White House press secretary Jay Carney said the North’s threats are “needlessly provocative.”
“We judge North Korea by its actions,” Carney told reporters at his daily briefing. “Provocative acts like this are significant violations.”
Intelligence experts in Seoul and Washington have speculated for months that the secretive police state is preparing to conduct its third nuclear test, based on satellite photos showing activity at the North’s test site. Pyongyang’s state news agency also has made several opaque references about bolstering the nation’s “nuclear deterrent.”
The statement Thursday was the clearest sign yet of the North’s intentions, though it did not say when the threatened nuclear test might be carried out. The statement also had an unusually explicit focus on the United States, which Pyongyang described as “the sworn enemy of the Korean people.”
North Korea said it would retaliate against the United States with “force, not with words, as it regards jungle law as the rule of its survival.” As part of this show of force, it also pledged to launch long-range rockets, similar to the one it sent into orbit last month, which prompted the toughened U.N. Security Council sanctions.
“They have been hinting at [a nuclear test], I suppose, for some time,” said Glyn Davies, the Obama administration’s envoy for North Korea policy, who was in Seoul on Thursday. “We think that that would be a mistake, obviously. We call on North Korea, as does the entire international community, not to engage in any further provocations.”
North Korea has spent decades as East Asia’s chief provocateur — developing weapons, launching rockets, making and breaking denuclearization deals, threatening all-out war — and analysts admit that its rhetoric can often feel repetitive. But the country, the analysts say, is indeed becoming more dangerous.

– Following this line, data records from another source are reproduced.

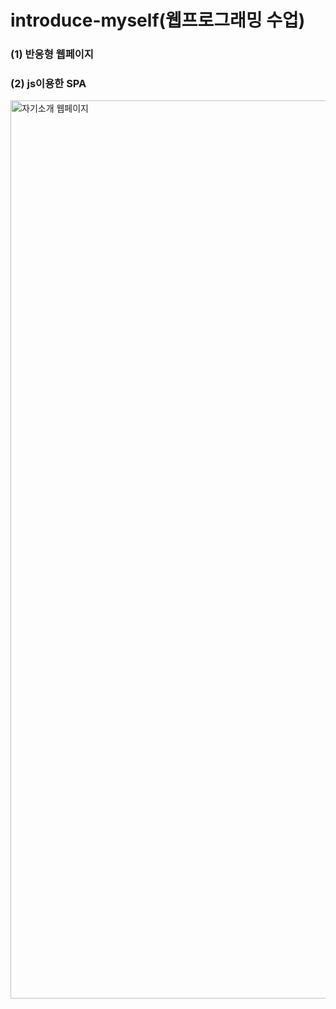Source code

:# introduce-myself(웹프로그래밍 수업)
### (1) 반응형 웹페이지
### (2) js이용한 SPA
<img width="1437" alt="자기소개 웹페이지" src="https://user-images.githubusercontent.com/85045177/182150273-981fcda7-39b1-435b-8b92-9474bc923d63.png">
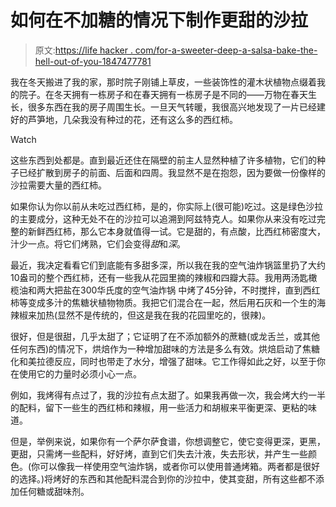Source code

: # 如何在不加糖的情况下制作更甜的沙拉

> 原文:[https://life hacker . com/for-a-sweeter-deep-a-salsa-bake-the-hell-out-of-you-1847477781](https://lifehacker.com/for-a-sweeter-deeper-salsa-roast-the-hell-out-of-your-1847477781)

我在冬天搬进了我的家，那时院子刚铺上草皮，一些装饰性的灌木状植物点缀着我的院子。在冬天拥有一栋房子和在春天拥有一栋房子是不同的——万物在春天生长，很多东西在我的房子周围生长。一旦天气转暖，我很高兴地发现了一片已经建好的芦笋地，几朵我没有种过的花，还有这么多的西红柿。

Watch

这些东西到处都是。直到最近还住在隔壁的前主人显然种植了许多植物，它们的种子已经扩散到房子的前面、后面和四周。我显然不是在抱怨，因为要做一份像样的沙拉需要大量的西红柿。

如果你认为你以前从未吃过西红柿，是的，你实际上(很可能)吃过。这是绿色沙拉的主要成分，这种无处不在的沙拉可以追溯到阿兹特克人。如果你从来没有吃过完整的新鲜西红柿，那么它本身就值得一试。它是甜的，有点酸，比西红柿密度大，汁少一点。将它们烤熟，它们会变得*甜*和*深*。

最近，我决定看看它们到底能有多甜多深，所以我在我的空气油炸锅篮里扔了大约10盎司的整个西红柿，还有一些我从花园里摘的辣椒和四瓣大蒜。我用两汤匙橄榄油和两大把盐在300华氏度的空气油炸锅 中烤了45分钟，不时搅拌，直到西红柿等变成多汁的焦糖状植物物质。我把它们混合在一起，然后用石灰和一个生的海辣椒来加热(显然不是传统的，但这是我在我的花园里吃的，很辣)。

很好，但是很甜，几乎太甜了；它证明了在不添加额外的蔗糖(或龙舌兰，或其他任何东西)的情况下，烘焙作为一种增加甜味的方法是多么有效。烘焙启动了焦糖化和美拉德反应，同时也带走了水分，增强了甜味。它工作得如此之好，以至于你在使用它的力量时必须小心一点。

例如，我烤得有点过了，我的沙拉有点太甜了。如果我再做一次，我会烤大约一半的配料，留下一些生的西红柿和辣椒，用一些活力和胡椒来平衡更深、更粘的味道。

但是，举例来说，如果你有一个萨尔萨食谱，你想调整它，使它变得更深，更黑，更甜，只需烤一些配料，好好烤，直到它们失去汁液，失去形状，并产生一些颜色。(你可以像我一样使用空气油炸锅，或者你可以使用普通烤箱。两者都是很好的选择。)将烤好的东西和其他配料混合到你的沙拉中，使其变甜，所有这些都不添加任何糖或甜味剂。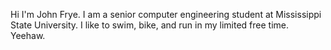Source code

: Hi I'm John Frye. I am a senior computer engineering student
at Mississippi State University. I like to swim, bike, and run in
my limited free time. Yeehaw.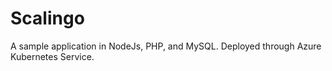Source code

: # Scalingo
A sample application in NodeJs, PHP, and MySQL. Deployed through Azure Kubernetes Service.
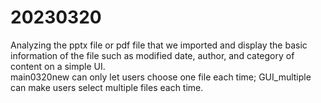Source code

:# 20230320
Analyzing the pptx file or pdf file that we imported and display the basic information of the file such as modified date, author, and category of content on a simple UI.   
main0320new can only let users choose one file each time; GUI_multiple can make users select multiple files each time.
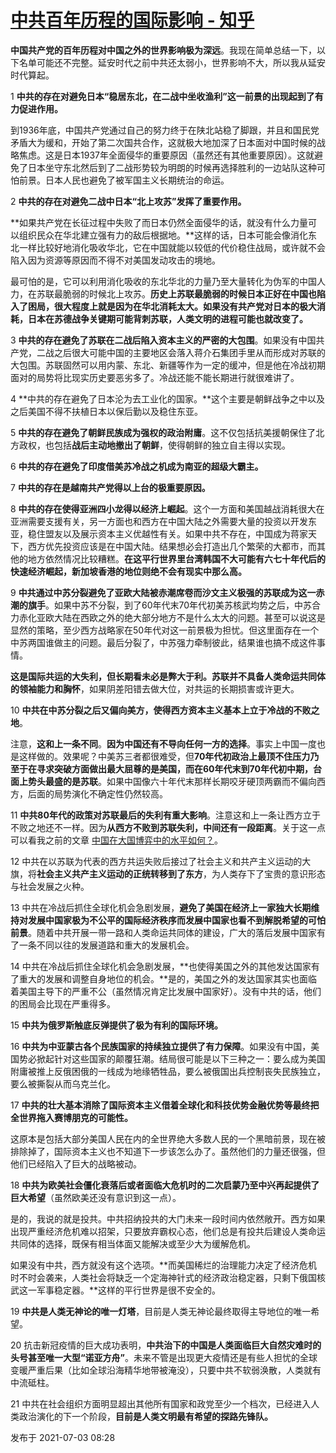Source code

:# [中共百年历程的国际影响 - 知乎](https://zhuanlan.zhihu.com/p/386215381)

**中国共产党的百年历程对中国之外的世界影响极为深远**。我现在简单总结一下，以下名单可能还不完整。延安时代之前中共还太弱小，世界影响不大，所以我从延安时代算起。

1 **中共的存在对避免日本“稳居东北，在二战中坐收渔利”这一前景的出现起到了有力促进作用。**

到1936年底，中国共产党通过自己的努力终于在陕北站稳了脚跟，并且和国民党矛盾大为缓和，开始了第二次国共合作，这就极大地加深了日本面对中国时候的战略焦虑。这是日本1937年全面侵华的重要原因（虽然还有其他重要原因）。这就避免了日本坐守东北然后到了二战形势较为明朗的时候再选择胜利的一边站队这种可怕前景。日本人民也避免了被军国主义长期统治的命运。

2 **中共的存在对避免二战中日本“北上攻苏”发挥了重要作用。**

**如果共产党在长征过程中失败了而日本仍然全面侵华的话，就没有什么力量可以组织民众在华北建立强有力的敌后根据地。**这样的话，日本可能会像消化东北一样比较好地消化吸收华北，它在中国就能以较低的代价稳住战局，或许就不会陷入因为资源等原因而不得不对美国发动攻击的境地。

最可怕的是，它可以利用消化吸收的东北华北的力量乃至大量转化为伪军的中国人力，在苏联最脆弱的时候北上攻苏。**历史上苏联最脆弱的时候日本正好在中国也陷入了困局，很大程度上就是因为在华北消耗太大。如果没有共产党对日本的极大消耗，日本在苏德战争关键期可能背刺苏联，人类文明的进程可能也就改变了。**

3 **中共的存在避免了苏联在二战后陷入资本主义的严密的大包围**。如果没有中国共产党，二战之后很大可能中国的主要地区会落入蒋介石集团手里从而形成对苏联的大包围。苏联固然可以用内蒙、东北、新疆等作为一定的缓冲，但是他在冷战初期面对的局势将比现实历史要恶劣多了。冷战还能不能长期进行就很难讲了。

4 **中共的存在避免了日本沦为去工业化的国家。**这个主要是朝鲜战争之中以及之后美国不得不扶植日本以保后勤以及稳住东亚。

5 **中共的存在避免了朝鲜民族成为强权的政治附庸**。这不仅包括抗美援朝保住了北方政权，也包括**战后主动地撤出了朝鲜**，使得朝鲜的独立自主得以实现。

6 **中共的存在避免了印度借美苏冷战之机成为南亚的超级大霸主。**

7 **中共的存在是越南共产党得以上台的极重要原因。**

8 **中共的存在使得亚洲四小龙得以经济上崛起**。这个一方面和美国越战消耗很大在亚洲需要支援有关，另一方面也和西方在中国大陆之外需要大量的投资以开发东亚，稳住盟友以及展示资本主义优越性有关。如果中共不存在，中国成为蒋家天下，西方优先投资应该是在中国大陆。结果想必会打造出几个繁荣的大都市，而其他的地方依然情况比较糟糕。**在这平行世界里台湾韩国不大可能有六七十年代后的快速经济崛起，新加坡香港的地位则绝不会有现实中那么高。**

9 **中共通过中苏分裂避免了亚欧大陆被赤潮席卷而沙文主义极强的苏联成为这一赤潮的旗手**。如果中苏不分裂，到了60年代末70年代初美苏核武均势之后，中苏合力赤化亚欧大陆在西欧之外的绝大部分地方不是什么太大的问题。甚至可以说这是显然的策略，至少西方战略家在50年代对这一前景极为担忧。但这里面存在一个中苏两国谁做主的问题。最后分裂了，中苏强力牵制彼此，结果谁也搞不成这件事情。

**这是国际共运的大失利，但长期看未必是弊大于利。苏联并不具备人类命运共同体的领袖能力和胸怀**，如果阴差阳错去做大位，对共运的长期损害或许更大。

10 **中共在中苏分裂之后又偏向美方，使得西方资本主义基本上立于冷战的不败之地**。

注意，**这和上一条不同**。**因为中国还有不导向任何一方的选择**。事实上中国一度也是这样做的。效果呢？中美苏三者都很难受，但**70年代初政治上最顶不住压力乃至于在寻求突破方面做出最大屈尊的是美国，而在60年代末到70年代初中期，台面上势头最盛的是苏联**。如果中国像六十年代末那样长期咬牙硬顶两霸而不偏向西方，后面的局势演化不确定性仍然较高。

11 **中共80年代的政策对苏联最后的失利有重大影响**。注意这和上一条让西方立于不败之地还不一样。因为**从西方不败到苏联失利，中间还有一段距离**。关于这一点可以看我之前的文章 [中国在大国博弈中的水平如何？](https://www.zhihu.com/question/26402088/answer/1657287642)。

12 中共在以苏联为代表的西方共运失败后接过了社会主义和共产主义运动的大旗，将**社会主义共产主义运动的正统转移到了东方**，为人类存下了宝贵的意识形态与社会发展之火种。

13 中共在冷战后抓住全球化机会急剧发展，**避免了美国在经济上一家独大长期维持对发展中国家极为不公平的国际经济秩序而发展中国家也看不到解脱希望的可怕前景**。随着中共开展一带一路和人类命运共同体的建设，广大的落后发展中国家有了一条不同以往的发展道路和重大的发展机会。

14 中共在冷战后抓住全球化机会急剧发展，**也使得美国之外的其他发达国家有了重大的发展和调整自身地位的机会。**是的，美国之外的发达国家其实也面临着美国主导下的严重不公（虽然情况肯定比发展中国家好）。没有中共的话，他们的困局会比现在严重得多。

15 **中共为俄罗斯触底反弹提供了极为有利的国际环境。**

16 **中共为中亚蒙古各个民族国家的持续独立提供了有力保障**。如果没有中国，美国势必掀起针对这些国家的颠覆狂潮。结局很可能是以下三种之一：要么成为美国附庸被推上反俄困俄的一线成为地缘牺牲品，要么被俄国出兵控制丧失民族独立，要么被撕裂从而乌克兰化。

17 **中共的壮大基本消除了国际资本主义借着全球化和科技优势金融优势等最终把全世界拖入赛博朋克的可能性。**

这原本是包括大部分美国人民在内的全世界绝大多数人民的一个黑暗前景，现在被排除掉了，国际资本主义也不知道下一步该怎么办了。虽然他们的力量还很强，但他们已经陷入了巨大的战略被动。

18 **中共为欧美社会僵化衰落后或者面临大危机时的二次启蒙乃至中兴再起提供了巨大希望**（虽然欧美还没有意识到这一点）。

是的，我说的就是投共。中共招纳投共的大门未来一段时间内依然敞开。西方如果出现严重经济危机难以招架，只要放弃霸权心态，他们总是有投共后建设人类命运共同体的选择，既保有相当体面又能解决或至少大为缓解危机。

如果没有中共，西方就没有这个选项。**而美国稀烂的治理能力决定了经济危机时不时会袭来，人类社会将缺乏一个定海神针式的经济政治稳定器，只剩下俄国核武这一军事稳定器。**这样的平行世界是很不安全的。

19 **中共是人类无神论的唯一灯塔**，目前是人类无神论最终取得主导地位的唯一希望。

20 抗击新冠疫情的巨大成功表明，**中共治下的中国是人类面临巨大自然灾难时的头号甚至唯一大型“诺亚方舟”**。未来不管是出现更大疫情还是有些人担忧的全球变暖严重后果（比如全球沿海精华地带被淹没），只要中共不软弱涣散，人类就有中流砥柱。

21 中共在社会组织方面明显超出其他所有国家和政党至少一个档次，已经进入人类政治演化的下一个阶段，**目前是人类文明最有希望的探路先锋队。**

发布于 2021-07-03 08:28
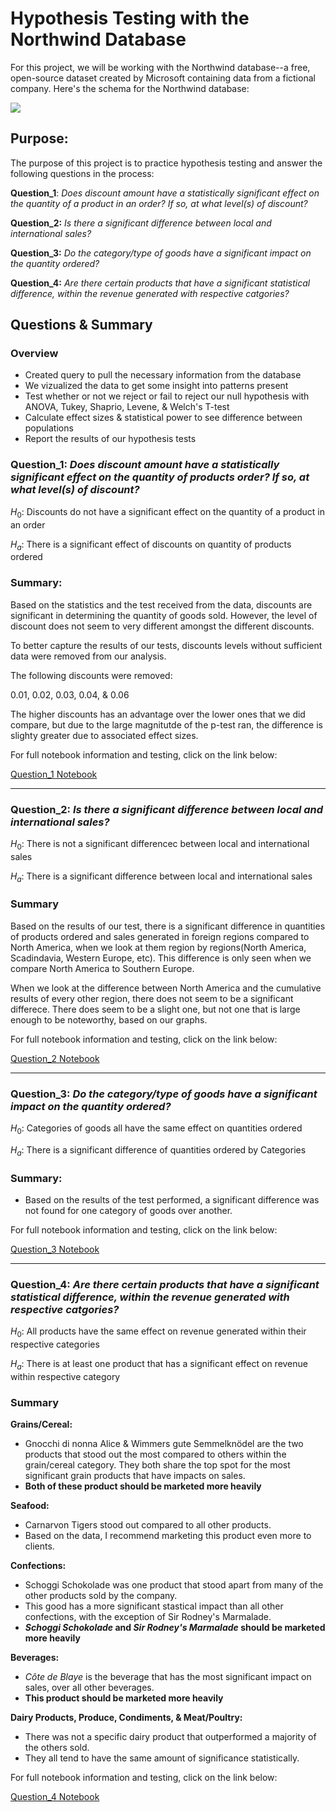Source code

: 
# Hypothesis Testing with the Northwind Database

For this project, we will be working with the Northwind database--a free, open-source dataset created by Microsoft containing data from a fictional company. Here's the schema for the Northwind database:

<img src='https://raw.githubusercontent.com/learn-co-curriculum/dsc-mod-3-project/master/Northwind_ERD_updated.png'>

## Purpose: 

The purpose of this project is to practice hypothesis testing and answer the following questions in the process:
    
**Question_1**: _Does discount amount have a statistically significant effect on the quantity of a product in an order? If so, at what level(s) of discount?_

**Question_2:** _Is there a significant difference between local and international sales?_

**Question_3:** _Do the category/type of goods have a significant impact on the quantity ordered?_

**Question_4:** _Are there certain products that have a significant statistical difference, within the revenue generated with respective catgories?_

## Questions & Summary

### Overview

* Created query to pull the necessary information from the database
* We vizualized the data to get some insight into patterns present
* Test whether or not we reject or fail to reject our null hypothesis with ANOVA, Tukey, Shaprio, Levene, & Welch's T-test
* Calculate effect sizes & statistical power to see difference between populations
* Report the results of our hypothesis tests

### **Question_1:**  _Does discount amount have a statistically significant effect on the quantity of products order? If so, at what level(s) of discount?_

$H_0:$ Discounts do not have a significant effect on the quantity of a product in an order

$H_a:$ There is a significant effect of discounts on quantity of products ordered


### Summary:

Based on the statistics and the test received from the data, discounts are significant in determining the quantity of goods sold.  However, the level of discount does not seem to very different amongst the different discounts. 

To better capture the results of our tests, discounts levels without sufficient data were removed from our analysis.

The following discounts were removed:

0.01, 0.02, 0.03, 0.04, & 0.06

The higher discounts has an advantage over the lower ones that we did compare, but due to the large magnitutde of the p-test ran, the difference is slighty greater due to associated effect sizes.



For full notebook information and testing, click on the link below:

[Question_1 Notebook](Question_1.ipynb)
______________________


### Question_2: _Is there a significant difference between local and international sales?_

$H_0:$ There is not a significant differencec between local and international sales

$H_a:$ There is a significant difference between local and international sales


### Summary

Based on the results of our test, there is a significant difference in quantities of products ordered and sales generated in foreign regions compared to North America, when we look at them region by regions(North America, Scadindavia, Western Europe, etc).  This difference is only seen when we compare North America to Southern Europe.

When we look at the difference between North America and the cumulative results of every other region, there does not seem to be a significant differece.  There does seem to be a slight one, but not one that is large enough to be noteworthy, based on our graphs.




For full notebook information and testing, click on the link below:

[Question_2 Notebook](Question_2.ipynb)

_______________________


### Question_3:  _Do the category/type of goods have a significant impact on the quantity ordered?_

$H_0:$ Categories of goods all have the same effect on quantities ordered

$H_a:$ There is a significant difference of quantities ordered by Categories


### Summary: 

   - Based on the results of the test performed, a significant difference was not found for one category of goods over another.

For full notebook information and testing, click on the link below:

[Question_3 Notebook](Question_3.ipynb)
________________________


### Question_4:  _Are there certain products that have a significant statistical difference, within the revenue generated with respective catgories?_

$H_0:$ All products have the same effect on revenue generated within their respective categories

$H_a:$ There is at least one product that has a significant effect on revenue within respective category


### Summary

**Grains/Cereal:**
   - Gnocchi di nonna Alice & Wimmers gute Semmelknödel are the two products that stood out the most compared to others within the grain/cereal category.  They both share the top spot for the most significant grain products that have impacts on sales.
   - **Both of these product should be marketed more heavily**

**Seafood:**
  - Carnarvon Tigers stood out compared to all other products.  
  - Based on the data, I recommend marketing this product even more to clients.

**Confections:**
  - Schoggi Schokolade was one product that stood apart from many of the other products sold by the company.
  - This good has a more significant stastical impact than all other confections, with the exception of Sir Rodney's Marmalade.
  - **_Schoggi Schokolade_ and _Sir Rodney's Marmalade_ should be marketed more heavily**
  
  

**Beverages:** 
   - _Côte de Blaye_ is the beverage that has the most significant impact on sales, over all other beverages.
   - __This product should be marketed more heavily__

**Dairy Products, Produce, Condiments, & Meat/Poultry:**
   - There was not a specific dairy product that outperformed a majority of the others sold.  
   - They all tend to have the same amount of significance statistically.




For full notebook information and testing, click on the link below:

[Question_4 Notebook](Question_4.ipynb)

The rocket that Pyongyang sent into orbit Dec. 12, according to South Korean analysis, was made largely with indigenous components and could be capable of reaching the United States. Although North Korea has not shown the ability to miniaturize a nuclear weapon enough to mount on a rocket, some security analysts say the country could hone such technology within several years. Scientists say nuclear tests are essential for any country that wants to miniaturize its nuclear devices.